Monday, August 1, 2016

When Bill Evans got the phone call from Mike Stern’s wife Leni the night before this supergroup’s whizz around Europe, he would have been expecting a last-minute logistical check; not the news that Mike had fallen in the street while hailing a taxi and broken several bones in both shoulders.

Faced with the decision to cancel the tour or find a suitable sub at such late notice Bill decided to press on and Dean Brown and Bryan Baker – both stellar guitarists – were extracted from whatever they were doing and recruited to the cause for various dates. The right decision as it proved; this was an at-times electrifying gig, all the more impressive considering a tough journey from a remote part of Sardinia earlier in the day.

This was in many ways the ‘night of the sidemen’. Although Evans has been around the top of the sax tree for years, experimenting with fusing bluegrass with modern jazz and performing with Randy Brecker, Greg Allman and John McLaughlin’s Mahavishnu Orchestra, he is still hailed for his playing with Miles Davis in the early 1980s on seminal albums like We Want Miles and Star People. His exciting bluesy, in-your-face style, with a full-bodied tone across the range, rich with overtones and split harmonics, frequently brought the house down. His first solo, on soprano, during a fast-skidding adrenalin-fuelled Stern-style piece of post-bop funk was a masterpiece of chromaticism, in-and-out harmonics and slick timing – all with a remarkably luminous sound.

Bill-Evans-Darryl-J-1

On the subject of slick timing, this was a truly rare rhythm section in a club setting. Keith Carlock had just finished yet another tour with Steely Dan, while Darryl Jones (above) has been choice bassist for the Rolling Stones for 18 years after stints with Miles, Sting and Madonna. As used to playing in stadia as small clubs, they provided maximum insurance to Evans and Baker; a deep, powerful undercurrent of relentless rhythm punctuated with accents of jaw-dropping precision. This was remarkable given that Carlock had only just taken over the gig from Dennis Chambers.

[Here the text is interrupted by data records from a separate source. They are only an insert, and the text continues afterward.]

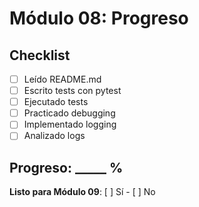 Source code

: # Módulo 08: Progreso

## Checklist

- [ ] Leído README.md
- [ ] Escrito tests con pytest
- [ ] Ejecutado tests
- [ ] Practicado debugging
- [ ] Implementado logging
- [ ] Analizado logs

## Progreso: _____ %

**Listo para Módulo 09**: [ ] Sí - [ ] No
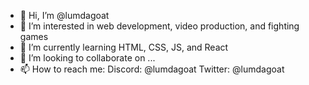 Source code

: - 👋 Hi, I’m @lumdagoat
- 👀 I’m interested in web development, video production, and fighting games
- 🌱 I’m currently learning HTML, CSS, JS, and React
- 💞️ I’m looking to collaborate on ...
- 📫 How to reach me: Discord: @lumdagoat Twitter: @lumdagoat

<!---
lumdagoat/lumdagoat is a ✨ special ✨ repository because its `README.md` (this file) appears on your GitHub profile.
You can click the Preview link to take a look at your changes.
--->
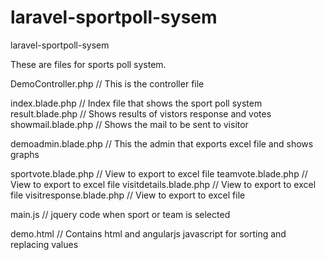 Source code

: # laravel-sportpoll-sysem
laravel-sportpoll-sysem

These are files for sports poll system.

DemoController.php 	           // This is the controller file

index.blade.php 	           // Index file that shows the sport poll system
result.blade.php 	           // Shows results of vistors response and votes
showmail.blade.php 	           // Shows the mail to be sent to visitor

demoadmin.blade.php 	       // This the admin that exports excel file and shows graphs

sportvote.blade.php 	       // View to export to excel file
teamvote.blade.php 	           // View to export to excel file
visitdetails.blade.php 	       // View to export to excel file
visitresponse.blade.php 	   // View to export to excel file

main.js 	                   // jquery code when sport or team is selected

demo.html                      // Contains html and angularjs javascript for sorting and replacing values 	

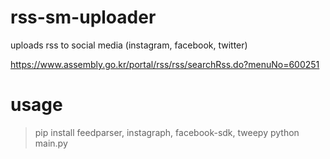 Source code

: # rss-sm-uploader


uploads rss to social media (instagram, facebook, twitter)


https://www.assembly.go.kr/portal/rss/rss/searchRss.do?menuNo=600251


# usage

> pip install feedparser, instagraph, facebook-sdk, tweepy
> python main.py
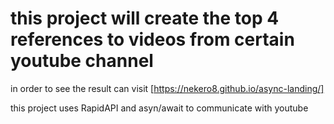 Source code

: # this project will create the top 4 references to videos from certain youtube channel
in order to see the result can visit
[https://nekero8.github.io/async-landing/]

this project uses RapidAPI and asyn/await to communicate with youtube
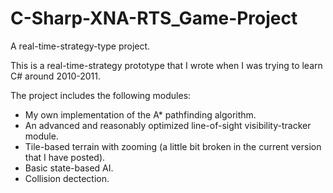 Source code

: C-Sharp-XNA-RTS_Game-Project
============================

A real-time-strategy-type project.

This is a real-time-strategy prototype that I wrote when I was trying to learn C# around 2010-2011.

The project includes the following modules:
- My own implementation of the A* pathfinding algorithm.
- An advanced and reasonably optimized line-of-sight visibility-tracker module.
- Tile-based terrain with zooming (a little bit broken in the current version that I have posted).
- Basic state-based AI.
- Collision dectection.
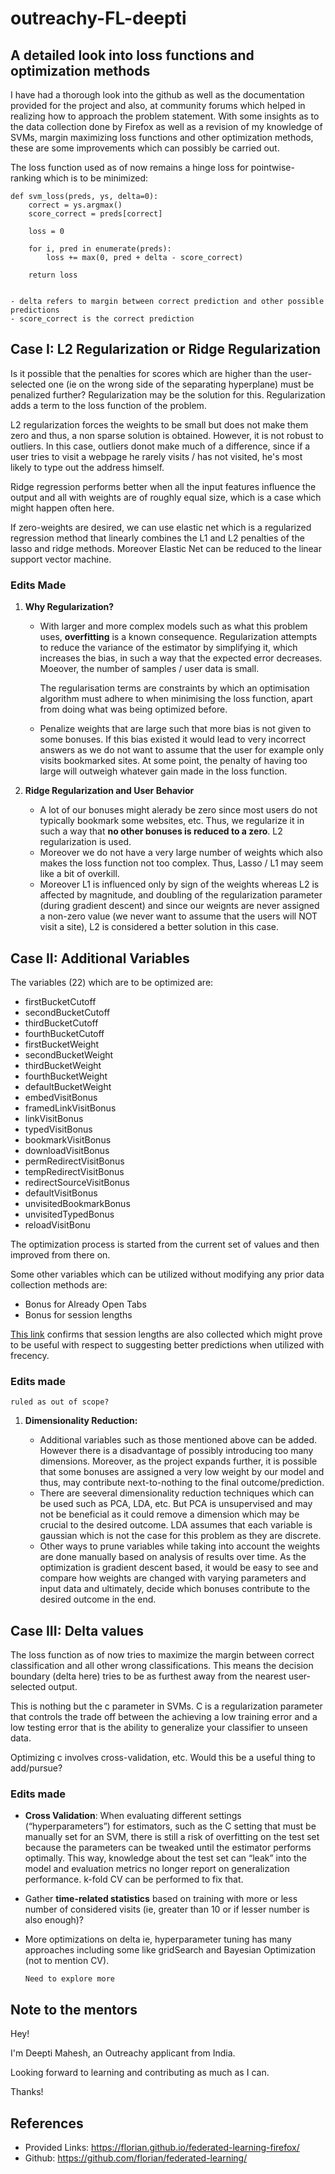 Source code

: # outreachy-FL-deepti

## A detailed look into loss functions and optimization methods

I have had a thorough look into the github as well as the documentation provided for the project and also, at community forums which helped in realizing how to approach the problem statement. With some insights as to the data collection done by Firefox as well as a revision of my knowledge of SVMs, margin maximizing loss functions and other optimization methods, these are some improvements which can possibly be carried out.

The loss function used as of now remains a hinge loss for pointwise-ranking which is to be minimized:

    def svm_loss(preds, ys, delta=0):
        correct = ys.argmax()
        score_correct = preds[correct]
        
        loss = 0
        
        for i, pred in enumerate(preds):
            loss += max(0, pred + delta - score_correct)            
                
        return loss

        
    - delta refers to margin between correct prediction and other possible predictions
    - score_correct is the correct prediction

## __Case I: L2 Regularization or Ridge Regularization__

Is it possible that the penalties for scores which are higher than the user-selected one (ie on the wrong side of the separating hyperplane) must be penalized further? Regularization may be the solution for this. Regularization adds a term to the loss function of the problem.

L2 regularization forces the weights to be small but does not make them zero and thus, a non sparse solution is obtained. However, it is not robust to outliers. In this case, outliers donot make much of a difference, since if a user tries to visit a webpage he rarely visits / has not visited, he's most likely to type out the address himself.

Ridge regression performs better when all the input features influence the output and all with weights are of roughly equal size, which is a case which might happen often here.

If zero-weights are desired, we can use elastic net which is a regularized regression method that linearly combines the L1 and L2 penalties of the lasso and ridge methods. Moreover Elastic Net can be reduced to the linear support vector machine.

### __Edits Made__

1. __Why Regularization?__
    * With larger and more complex models such as what this problem uses, __overfitting__ is a known consequence. Regularization attempts to reduce the variance of the estimator by simplifying it, which increases the bias, in such a way that the expected error decreases. Moeover, the number of samples / user data is small.

      The regularisation terms are constraints by which an optimisation algorithm must adhere to when minimising the loss function, apart from doing what was being optimized before.
    * Penalize weights that are large such that more bias is not given to some bonuses. If this bias existed it would lead to very incorrect answers as we do not want to assume that the user for example only visits bookmarked sites. At some point, the penalty of having too large will outweigh whatever gain made in the loss function.

2. __Ridge Regularization and User Behavior__
    * A lot of our bonuses might alerady be zero since most users do not typically bookmark some websites, etc. Thus, we regularize it in such a way that __no other bonuses is reduced to a zero__. L2 regularization is used.
    * Moreover we do not have a very large number of weights which also makes the loss function not too complex. Thus, Lasso / L1 may seem like a bit of overkill.
    * Moreover L1 is influenced only by sign of the weights whereas L2 is affected by magnitude, and doubling of the regularization parameter (during gradient descent) and since our weignts are never assigned a non-zero value (we never want to assume that the users will NOT visit a site), L2 is considered a better solution in this case.

## __Case II: Additional Variables__

The variables (22) which are to be optimized are:

* firstBucketCutoff
* secondBucketCutoff
* thirdBucketCutoff
* fourthBucketCutoff
* firstBucketWeight
* secondBucketWeight
* thirdBucketWeight
* fourthBucketWeight
* defaultBucketWeight
* embedVisitBonus
* framedLinkVisitBonus
* linkVisitBonus
* typedVisitBonus
* bookmarkVisitBonus
* downloadVisitBonus
* permRedirectVisitBonus
* tempRedirectVisitBonus
* redirectSourceVisitBonus
* defaultVisitBonus
* unvisitedBookmarkBonus
* unvisitedTypedBonus
* reloadVisitBonu

The optimization process is started from the current set of values and then improved from there on.

Some other variables which can be utilized without modifying any prior data collection methods are:

* Bonus for Already Open Tabs
* Bonus for session lengths

[This link](https://github.com/mozilla/legal-docs/blob/master/firefox_privacy_notice/en-US.md) confirms that session lengths are also collected which might prove to be useful with respect to suggesting better predictions when utilized with frecency.

### __Edits made__

`ruled as out of scope?`

1. __Dimensionality Reduction:__

    * Additional variables such as those mentioned above can be added. However there is a disadvantage of possibly introducing too many dimensions. Moreover, as the project expands further, it is possible that some bonuses are assigned a very low weight by our model and thus, may contribute next-to-nothing to the final outcome/prediction.
    * There are seeveral dimensionality reduction techniques which can be used such as PCA, LDA, etc. But PCA is unsupervised and may not be beneficial as it could remove a dimension which may be crucial to the desired outcome. LDA assumes that each variable is gaussian which is not the case for this problem as they are discrete.
    * Other ways to prune variables while taking into account the weights are done manually based on analysis of results over time. As the optimization is gradient descent based, it would be easy to see and compare how weights are changed with varying parameters and input data and ultimately, decide which bonuses contribute to the desired outcome in the end.

## __Case III: Delta values__

The loss function as of now tries to maximize the margin between correct classification and all other wrong classifications. This means the decision boundary (delta here) tries to be as furthest away from the nearest user-selected output.

This is nothing but the c parameter in SVMs. C is a regularization parameter that controls the trade off between the achieving a low training error and a low testing error that is the ability to generalize your classifier to unseen data.

Optimizing c involves cross-validation, etc. Would this be a useful thing to add/pursue?

### __Edits made__

* __Cross Validation__: When evaluating different settings (“hyperparameters”) for estimators, such as the C setting that must be manually set for an SVM, there is still a risk of overfitting on the test set because the parameters can be tweaked until the estimator performs optimally. This way, knowledge about the test set can “leak” into the model and evaluation metrics no longer report on generalization performance. k-fold CV can be performed to fix that.

* Gather __time-related statistics__ based on training with more or less number of considered visits (ie, greater than 10 or if lesser number is also enough)?

* More optimizations on delta ie, hyperparameter tuning has many approaches including some like gridSearch and Bayesian Optimization (not to mention CV).

    `Need to explore more`

## Note to the mentors

Hey!

I'm Deepti Mahesh, an Outreachy applicant from India.

Looking forward to learning and contributing as much as I can.

Thanks!

## References

* Provided Links: <https://florian.github.io/federated-learning-firefox/>
* Github: <https://github.com/florian/federated-learning/>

In the circumstances it was clear the audience would be intrigued to hear young replacement guitarist Bryan Baker. He cites Sonic Youth and bands like Pantera as influences, as well as Ornette Coleman and Jimi Hendrix; Evans amusingly told us that he likes the idea of making the audience’s ‘faces melt’. Certainly his technique was astonishing; his sound rich, but what surprised me more than his wall-of-sound solo endings and departures into the avant-garde, were the inbetween glimpses of Bill Frisell-like chordal playing and an unusual desire to play at the low end of the instrument. His call-and-response passages with Evans on ‘Soulbop’ and ‘Cool Eddie’ were absorbing and even humorous. Baker is a wildly exciting player with great stage presence who commands attention; as the crowds of people around him spilling onto Frith Street afterwards testified.

An amiable bunch, the band were happy to talk to all-comers after the show, sharing stories of Miles and gigs past. Evans assured us that Mike Stern was making a good recovery and aims to be back on the road by the end of the year.